The trunks and branches of trees in Australia's tropical rainforests – also known as woody biomass – have become a net source of carbon dioxide to the atmosphere, according to a new international study.  

According to the team behind the Nature study, which includes experts from The Australian National University (ANU), Australia’s wet tropics are the first globally to show this response to climate change. The rising temperature, air dryness and droughts caused by human-driven climate change are likely the major culprits.

Usually, tropical forests absorb more carbon than they release – what's known as a carbon sink. Woody biomass plays a key role in this process, alongside forest canopies and soils.  

But lead author Dr Hannah Carle, from Western Sydney University, said the capacity of woody biomass to continue working as a carbon sink is at risk.  

"Tropical forests are among the most carbon-rich ecosystems on the planet. We rely on them more than most people realise," Dr Carle, who conducted this work as part of her PhD at ANU, said.   

"Forests help to curb the worst effects of climate change by absorbing some of the carbon dioxide released from burning fossil fuels. But our work shows this is under threat. 

"The change our study describes is largely due to increased tree mortality driven by climate change, including increasingly extreme temperatures, atmospheric dryness and drought. 
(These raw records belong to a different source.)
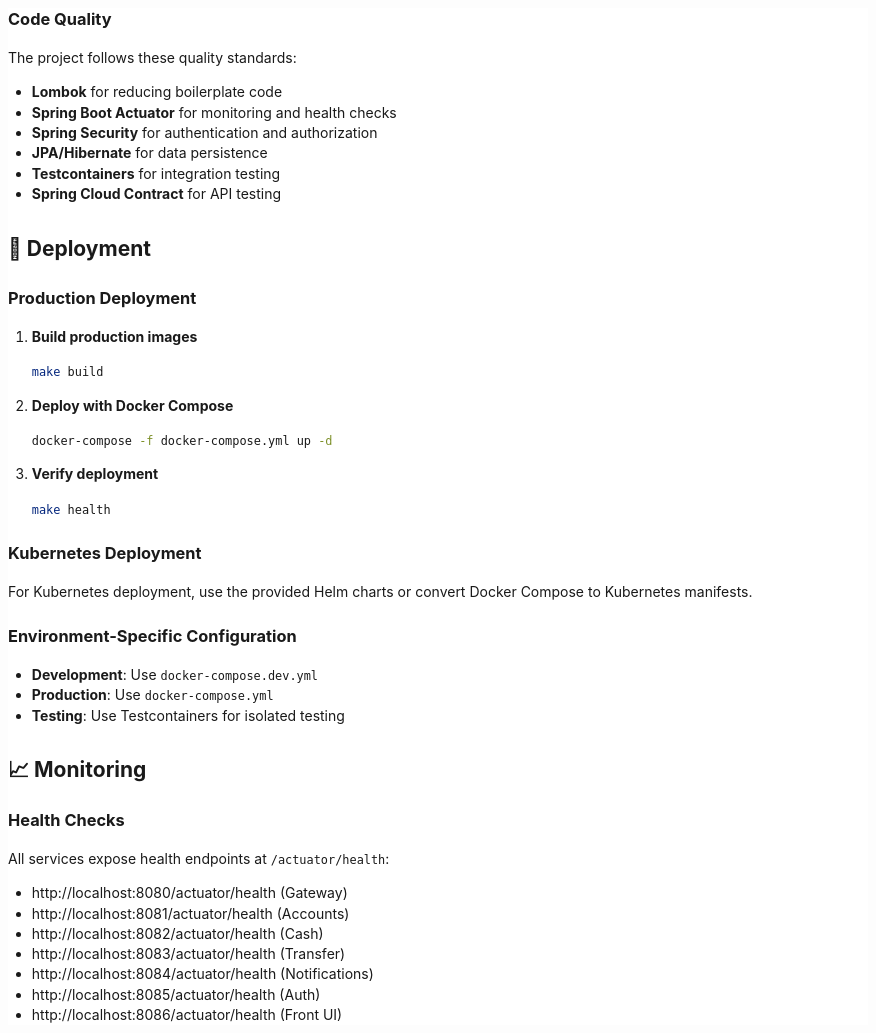 ### Code Quality

The project follows these quality standards:
- **Lombok** for reducing boilerplate code
- **Spring Boot Actuator** for monitoring and health checks
- **Spring Security** for authentication and authorization
- **JPA/Hibernate** for data persistence
- **Testcontainers** for integration testing
- **Spring Cloud Contract** for API testing

## 🚀 Deployment

### Production Deployment

1. **Build production images**
   ```bash
   make build
   ```

2. **Deploy with Docker Compose**
   ```bash
   docker-compose -f docker-compose.yml up -d
   ```

3. **Verify deployment**
   ```bash
   make health
   ```

### Kubernetes Deployment

For Kubernetes deployment, use the provided Helm charts or convert Docker Compose to Kubernetes manifests.

### Environment-Specific Configuration

- **Development**: Use `docker-compose.dev.yml`
- **Production**: Use `docker-compose.yml`
- **Testing**: Use Testcontainers for isolated testing

## 📈 Monitoring

### Health Checks
All services expose health endpoints at `/actuator/health`:
- http://localhost:8080/actuator/health (Gateway)
- http://localhost:8081/actuator/health (Accounts)
- http://localhost:8082/actuator/health (Cash)
- http://localhost:8083/actuator/health (Transfer)
- http://localhost:8084/actuator/health (Notifications)
- http://localhost:8085/actuator/health (Auth)
- http://localhost:8086/actuator/health (Front UI)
“Regrettably, the associated increase in carbon losses to the atmosphere has not been offset by increased tree growth. This is surprising because higher carbon dioxide levels should make it easier for plants to scavenge carbon dioxide from the air, leading to more tree growth and greater carbon sink capacity.” 

The findings have significant implications for emissions reduction targets, which are partly based on the estimated capacity of forests to continue to absorb emissions and help mitigate climate change. 

"Current models may overestimate the capacity of tropical forests to help offset fossil fuel emissions," Dr Carle said.  

"We also found that cyclones suppress the carbon sink capacity of woody biomass in these forests. This is cause for concern with cyclones projected to become increasingly severe under climate change, and to impact areas further south, affecting additional stretches of forest to a potentially greater extent.” 

Co-author Professor Adrienne Nicotra from ANU added: “The rainforest sites at the heart of this research provide unusually long-term and high-resolution data on forest health through time. We need to pay attention to that data."